WeChat : An introduction for Western Players

Although WeChat is tremendously used in China, it is not very well known in Europe. This is the reason why I decided to talk to you about it. You may have already heard about it but do you know exactly what Wechat is?

 

Launched in 2011 by Tencent Holdings, the Chinese tech colossus, WeChat is a super app that brings together all the internet in one platform. WeChat is considered as a real digital Swiss army knife of the Chinese daily life. The platform already gathers more than 1.2 billion users, with a penetration rate of more than 90% in China. (63% for Facebook in the United State for comparison).

The concept of WeChat is rather difficult to describe for us, who are used to having an application by utility and by need. But, if originally it was a simple mobile instant messaging application similar to Messenger or Whatsapp, today it offers a real ecosystem of services.

With WeChat, Tencent has inaugurated the super app model. A parent app that hosts other mini-apps, which range from ordering a cab to a Covid-19’s case tracking system. Today more than 4 million mini apps exist in WeChat.

In ten years of existence, the application has become a way of life. Checking the weather, talking with friends and colleagues, shopping, playing games, paying for groceries, booking a restaurant or even buying a train ticket. On the social side, users can create a private account, follow their friends or favorite stars, interact with them, create group chats, make voice or video calls, share photos on their feed, meet people and play games. A user can go through his or her entire day without ever leaving the app.

 

The app evolution through the years

WeChat began life as a basic messaging app focused on text messages. Then, it added phone and video calling capabilities. Then, it began to expand into areas that had previously not been associated with simple messaging apps, like pages for photos, linking, liking, commenting and updates. It started to become a social network.

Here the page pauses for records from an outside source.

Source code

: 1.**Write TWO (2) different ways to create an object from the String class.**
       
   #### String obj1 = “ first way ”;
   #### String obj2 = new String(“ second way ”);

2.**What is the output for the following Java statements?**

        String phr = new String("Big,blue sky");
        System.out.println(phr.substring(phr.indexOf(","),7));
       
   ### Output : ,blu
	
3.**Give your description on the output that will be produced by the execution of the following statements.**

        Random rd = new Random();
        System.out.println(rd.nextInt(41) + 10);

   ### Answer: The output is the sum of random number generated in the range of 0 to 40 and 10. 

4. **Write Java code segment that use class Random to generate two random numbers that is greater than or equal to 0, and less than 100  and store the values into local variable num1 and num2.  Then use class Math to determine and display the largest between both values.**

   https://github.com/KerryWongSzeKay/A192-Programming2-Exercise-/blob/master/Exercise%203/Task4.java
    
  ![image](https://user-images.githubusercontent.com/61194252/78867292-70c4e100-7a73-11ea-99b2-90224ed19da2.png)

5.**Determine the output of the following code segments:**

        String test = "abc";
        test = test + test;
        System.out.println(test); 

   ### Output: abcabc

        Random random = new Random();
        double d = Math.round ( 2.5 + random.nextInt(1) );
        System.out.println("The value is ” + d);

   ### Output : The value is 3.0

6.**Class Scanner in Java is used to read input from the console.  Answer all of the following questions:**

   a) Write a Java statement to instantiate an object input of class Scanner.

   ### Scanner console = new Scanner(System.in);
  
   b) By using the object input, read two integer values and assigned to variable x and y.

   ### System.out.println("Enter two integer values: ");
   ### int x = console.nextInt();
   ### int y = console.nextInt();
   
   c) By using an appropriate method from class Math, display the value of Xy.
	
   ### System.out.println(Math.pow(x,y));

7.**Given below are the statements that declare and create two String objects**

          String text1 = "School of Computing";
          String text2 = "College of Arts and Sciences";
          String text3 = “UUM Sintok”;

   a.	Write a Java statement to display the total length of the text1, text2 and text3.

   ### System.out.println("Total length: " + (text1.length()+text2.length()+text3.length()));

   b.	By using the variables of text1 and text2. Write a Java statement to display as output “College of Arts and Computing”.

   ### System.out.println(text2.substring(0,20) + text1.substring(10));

After that, it added functions like taxi hailing and food delivery. E-commerce and fund transfers weren’t far behind. It continuously added functions that its users needed and wanted. For example, the addition of voice messages made it faster and easier to communicate and were a huge hit. They could be recorded while on the go and cut the time spent writing complex Chinese characters onscreen or picking them out of predictive text menus.

Finally, it added virtual red envelopes like the ones given out at Chinese New Year with money in them. Users could send money through the app and millions of people did just that. That’s when the app became ubiquitous.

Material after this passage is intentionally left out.